Die Spiele von 1936 waren die ersten, die im Fernsehen übertragen wurden, und dienten als kalkulierte NS-Propagandamaßnahme. Hitler wollte damit die arische Rassenüberlegenheit demonstrieren, doch Jesse Owens – ein afroamerikanischer Sportler – gewann vier Goldmedaillen und widerlegte diese Ideologie direkt. Die Spiele verhinderten keinen Krieg; die meisten Nationen wählten Teilnahme statt Boykott.

Was war die historische Bedeutung der Berliner Olympischen Spiele 1936? Die Spiele wurden als globales Schaufenster des Nationalsozialismus inszeniert – das meistbeachtete internationale Ereignis der Ära, mit 49 Nationen und über 3.900 Athleten. Hitler wollte damit die Überlegenheit der arischen Rasse und den deutschen nationalen Wiederaufstieg beweisen. Jesse Owens, ein Afroamerikaner aus Ohio, gewann vier Goldmedaillen und zerstörte diese Prämisse direkt. Die Spiele demonstrierten gleichzeitig die nationalsozialistische Organisationsfähigkeit, umwarben die internationale Öffentlichkeit und scheiterten kläglich an ihrem rassistischen Propagandaziel.

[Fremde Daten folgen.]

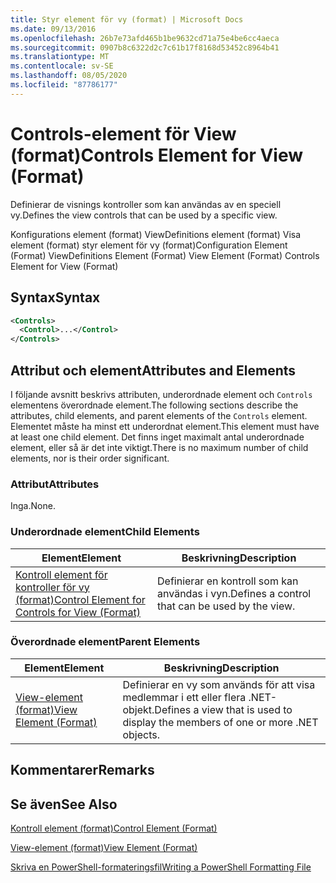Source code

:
 ```yaml
---
title: Styr element för vy (format) | Microsoft Docs
ms.date: 09/13/2016
ms.openlocfilehash: 26b7e73afd465b1be9632cd71a75e4be6cc4aeca
ms.sourcegitcommit: 0907b8c6322d2c7c61b17f8168d53452c8964b41
ms.translationtype: MT
ms.contentlocale: sv-SE
ms.lasthandoff: 08/05/2020
ms.locfileid: "87786177"
---
```

# <a name="controls-element-for-view-format"></a><span data-ttu-id="438f9-102">Controls-element för View (format)</span><span class="sxs-lookup"><span data-stu-id="438f9-102">Controls Element for View (Format)</span></span>

<span data-ttu-id="438f9-103">Definierar de visnings kontroller som kan användas av en speciell vy.</span><span class="sxs-lookup"><span data-stu-id="438f9-103">Defines the view controls that can be used by a specific view.</span></span>

<span data-ttu-id="438f9-104">Konfigurations element (format) ViewDefinitions element (format) Visa element (format) styr element för vy (format)</span><span class="sxs-lookup"><span data-stu-id="438f9-104">Configuration Element (Format) ViewDefinitions Element (Format) View Element (Format) Controls Element for View (Format)</span></span>

## <a name="syntax"></a><span data-ttu-id="438f9-105">Syntax</span><span class="sxs-lookup"><span data-stu-id="438f9-105">Syntax</span></span>

```xml
<Controls>
  <Control>...</Control>
</Controls>
```

## <a name="attributes-and-elements"></a><span data-ttu-id="438f9-106">Attribut och element</span><span class="sxs-lookup"><span data-stu-id="438f9-106">Attributes and Elements</span></span>

<span data-ttu-id="438f9-107">I följande avsnitt beskrivs attributen, underordnade element och `Controls` elementens överordnade element.</span><span class="sxs-lookup"><span data-stu-id="438f9-107">The following sections describe the attributes, child elements, and parent elements of the `Controls` element.</span></span> <span data-ttu-id="438f9-108">Elementet måste ha minst ett underordnat element.</span><span class="sxs-lookup"><span data-stu-id="438f9-108">This element must have at least one child element.</span></span> <span data-ttu-id="438f9-109">Det finns inget maximalt antal underordnade element, eller så är det inte viktigt.</span><span class="sxs-lookup"><span data-stu-id="438f9-109">There is no maximum number of child elements, nor is their order significant.</span></span>

### <a name="attributes"></a><span data-ttu-id="438f9-110">Attribut</span><span class="sxs-lookup"><span data-stu-id="438f9-110">Attributes</span></span>

<span data-ttu-id="438f9-111">Inga.</span><span class="sxs-lookup"><span data-stu-id="438f9-111">None.</span></span>

### <a name="child-elements"></a><span data-ttu-id="438f9-112">Underordnade element</span><span class="sxs-lookup"><span data-stu-id="438f9-112">Child Elements</span></span>

|<span data-ttu-id="438f9-113">Element</span><span class="sxs-lookup"><span data-stu-id="438f9-113">Element</span></span>|<span data-ttu-id="438f9-114">Beskrivning</span><span class="sxs-lookup"><span data-stu-id="438f9-114">Description</span></span>|
|-------------|-----------------|
|[<span data-ttu-id="438f9-115">Kontroll element för kontroller för vy (format)</span><span class="sxs-lookup"><span data-stu-id="438f9-115">Control Element for Controls for View (Format)</span></span>](./control-element-for-controls-for-view-format.md)|<span data-ttu-id="438f9-116">Definierar en kontroll som kan användas i vyn.</span><span class="sxs-lookup"><span data-stu-id="438f9-116">Defines a control that can be used by the view.</span></span>|

### <a name="parent-elements"></a><span data-ttu-id="438f9-117">Överordnade element</span><span class="sxs-lookup"><span data-stu-id="438f9-117">Parent Elements</span></span>

|<span data-ttu-id="438f9-118">Element</span><span class="sxs-lookup"><span data-stu-id="438f9-118">Element</span></span>|<span data-ttu-id="438f9-119">Beskrivning</span><span class="sxs-lookup"><span data-stu-id="438f9-119">Description</span></span>|
|-------------|-----------------|
|[<span data-ttu-id="438f9-120">View-element (format)</span><span class="sxs-lookup"><span data-stu-id="438f9-120">View Element (Format)</span></span>](./view-element-format.md)|<span data-ttu-id="438f9-121">Definierar en vy som används för att visa medlemmar i ett eller flera .NET-objekt.</span><span class="sxs-lookup"><span data-stu-id="438f9-121">Defines a view that is used to display the members of one or more .NET objects.</span></span>|

## <a name="remarks"></a><span data-ttu-id="438f9-122">Kommentarer</span><span class="sxs-lookup"><span data-stu-id="438f9-122">Remarks</span></span>

## <a name="see-also"></a><span data-ttu-id="438f9-123">Se även</span><span class="sxs-lookup"><span data-stu-id="438f9-123">See Also</span></span>

[<span data-ttu-id="438f9-124">Kontroll element (format)</span><span class="sxs-lookup"><span data-stu-id="438f9-124">Control Element (Format)</span></span>](./control-element-for-controls-for-view-format.md)

[<span data-ttu-id="438f9-125">View-element (format)</span><span class="sxs-lookup"><span data-stu-id="438f9-125">View Element (Format)</span></span>](./view-element-format.md)

[<span data-ttu-id="438f9-126">Skriva en PowerShell-formateringsfil</span><span class="sxs-lookup"><span data-stu-id="438f9-126">Writing a PowerShell Formatting File</span></span>](./writing-a-powershell-formatting-file.md)
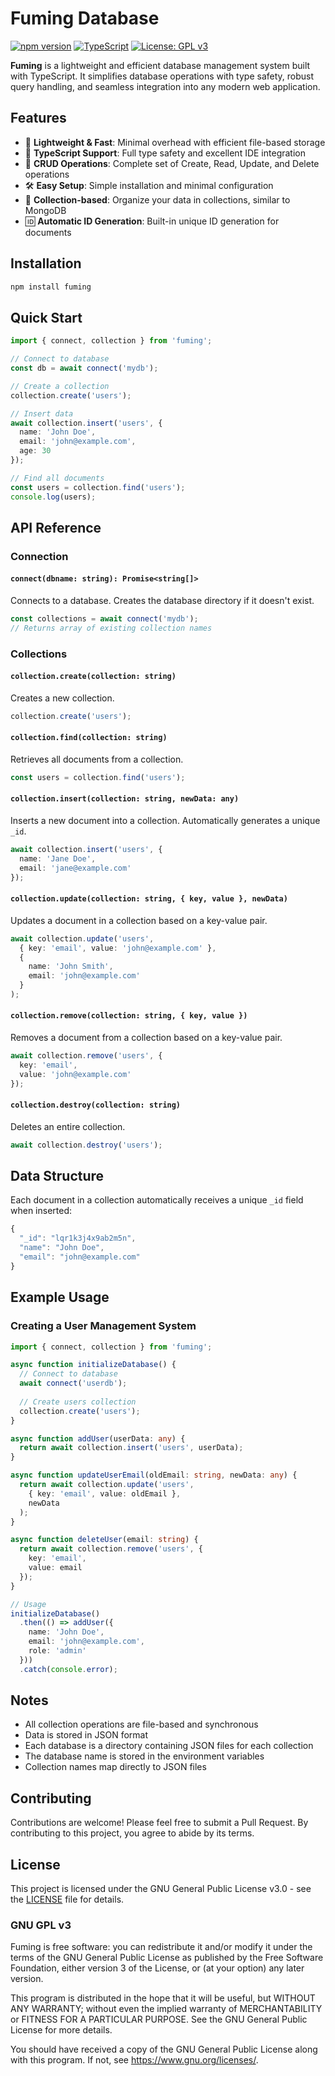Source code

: # Fuming Database

[![npm version](https://img.shields.io/npm/v/fuming.svg)](https://www.npmjs.com/package/fuming)
[![TypeScript](https://img.shields.io/badge/TypeScript-Ready-blue.svg)](https://www.typescriptlang.org/)
[![License: GPL v3](https://img.shields.io/badge/License-GPLv3-blue.svg)](https://www.gnu.org/licenses/gpl-3.0)

**Fuming** is a lightweight and efficient database management system built with TypeScript. It simplifies database operations with type safety, robust query handling, and seamless integration into any modern web application.

## Features

- 🚀 **Lightweight & Fast**: Minimal overhead with efficient file-based storage
- 📘 **TypeScript Support**: Full type safety and excellent IDE integration
- 🔄 **CRUD Operations**: Complete set of Create, Read, Update, and Delete operations
- 🛠️ **Easy Setup**: Simple installation and minimal configuration
- 📁 **Collection-based**: Organize your data in collections, similar to MongoDB
- 🆔 **Automatic ID Generation**: Built-in unique ID generation for documents

## Installation

```bash
npm install fuming
```

## Quick Start

```typescript
import { connect, collection } from 'fuming';

// Connect to database
const db = await connect('mydb');

// Create a collection
collection.create('users');

// Insert data
await collection.insert('users', {
  name: 'John Doe',
  email: 'john@example.com',
  age: 30
});

// Find all documents
const users = collection.find('users');
console.log(users);
```

## API Reference

### Connection

#### `connect(dbname: string): Promise<string[]>`
Connects to a database. Creates the database directory if it doesn't exist.

```typescript
const collections = await connect('mydb');
// Returns array of existing collection names
```

### Collections

#### `collection.create(collection: string)`
Creates a new collection.

```typescript
collection.create('users');
```

#### `collection.find(collection: string)`
Retrieves all documents from a collection.

```typescript
const users = collection.find('users');
```

#### `collection.insert(collection: string, newData: any)`
Inserts a new document into a collection. Automatically generates a unique `_id`.

```typescript
await collection.insert('users', {
  name: 'Jane Doe',
  email: 'jane@example.com'
});
```

#### `collection.update(collection: string, { key, value }, newData)`
Updates a document in a collection based on a key-value pair.

```typescript
await collection.update('users', 
  { key: 'email', value: 'john@example.com' },
  {
    name: 'John Smith',
    email: 'john@example.com'
  }
);
```

#### `collection.remove(collection: string, { key, value })`
Removes a document from a collection based on a key-value pair.

```typescript
await collection.remove('users', {
  key: 'email',
  value: 'john@example.com'
});
```

#### `collection.destroy(collection: string)`
Deletes an entire collection.

```typescript
await collection.destroy('users');
```

## Data Structure

Each document in a collection automatically receives a unique `_id` field when inserted:

```typescript
{
  "_id": "lqr1k3j4x9ab2m5n",
  "name": "John Doe",
  "email": "john@example.com"
}
```

## Example Usage

### Creating a User Management System

```typescript
import { connect, collection } from 'fuming';

async function initializeDatabase() {
  // Connect to database
  await connect('userdb');
  
  // Create users collection
  collection.create('users');
}

async function addUser(userData: any) {
  return await collection.insert('users', userData);
}

async function updateUserEmail(oldEmail: string, newData: any) {
  return await collection.update('users', 
    { key: 'email', value: oldEmail },
    newData
  );
}

async function deleteUser(email: string) {
  return await collection.remove('users', {
    key: 'email',
    value: email
  });
}

// Usage
initializeDatabase()
  .then(() => addUser({
    name: 'John Doe',
    email: 'john@example.com',
    role: 'admin'
  }))
  .catch(console.error);
```

## Notes

- All collection operations are file-based and synchronous
- Data is stored in JSON format
- Each database is a directory containing JSON files for each collection
- The database name is stored in the environment variables
- Collection names map directly to JSON files

## Contributing

Contributions are welcome! Please feel free to submit a Pull Request. By contributing to this project, you agree to abide by its terms.

## License

This project is licensed under the GNU General Public License v3.0 - see the [LICENSE](LICENSE) file for details.

### GNU GPL v3
Fuming is free software: you can redistribute it and/or modify it under the terms of the GNU General Public License as published by the Free Software Foundation, either version 3 of the License, or (at your option) any later version.

This program is distributed in the hope that it will be useful, but WITHOUT ANY WARRANTY; without even the implied warranty of MERCHANTABILITY or FITNESS FOR A PARTICULAR PURPOSE. See the GNU General Public License for more details.

You should have received a copy of the GNU General Public License along with this program. If not, see <https://www.gnu.org/licenses/>.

Wie Berlin die Spiele gewann – und was die Nationalsozialisten erbten

Berlin wurde die Olympischen Sommerspiele 1936 im Jahr 1931 zugesprochen – zwei Jahre vor der nationalsozialistischen Machtergreifung. Das Internationale Olympische Komitee vergab die Spiele an die Hauptstadt der Weimarer Republik. Als Hitler im Januar 1933 Reichskanzler wurde, betrachtete er die Olympischen Spiele zunächst mit Misstrauen – die Internationalität der Bewegung widersprach der NS-Ideologie, und viele Parteifunktionäre sahen die Teilnahme schwarzer und jüdischer Athleten als Affront.

Propagandaminister Joseph Goebbels und IOC-Verbindungsmann Carl Diem überzeugten Hitler schließlich, dass die Spiele eine unvergleichliche Plattform böten. Das Regime gab geschätzte 100 Millionen Reichsmark für das Ereignis aus – was heute etwa 450 Millionen Euro entspricht – und verwandelte das bestehende Stadion von 1913 in das Olympiastadion, baute den umliegenden Sportkomplex und das Olympische Dorf in Döberitz, 14 km westlich der Stadt.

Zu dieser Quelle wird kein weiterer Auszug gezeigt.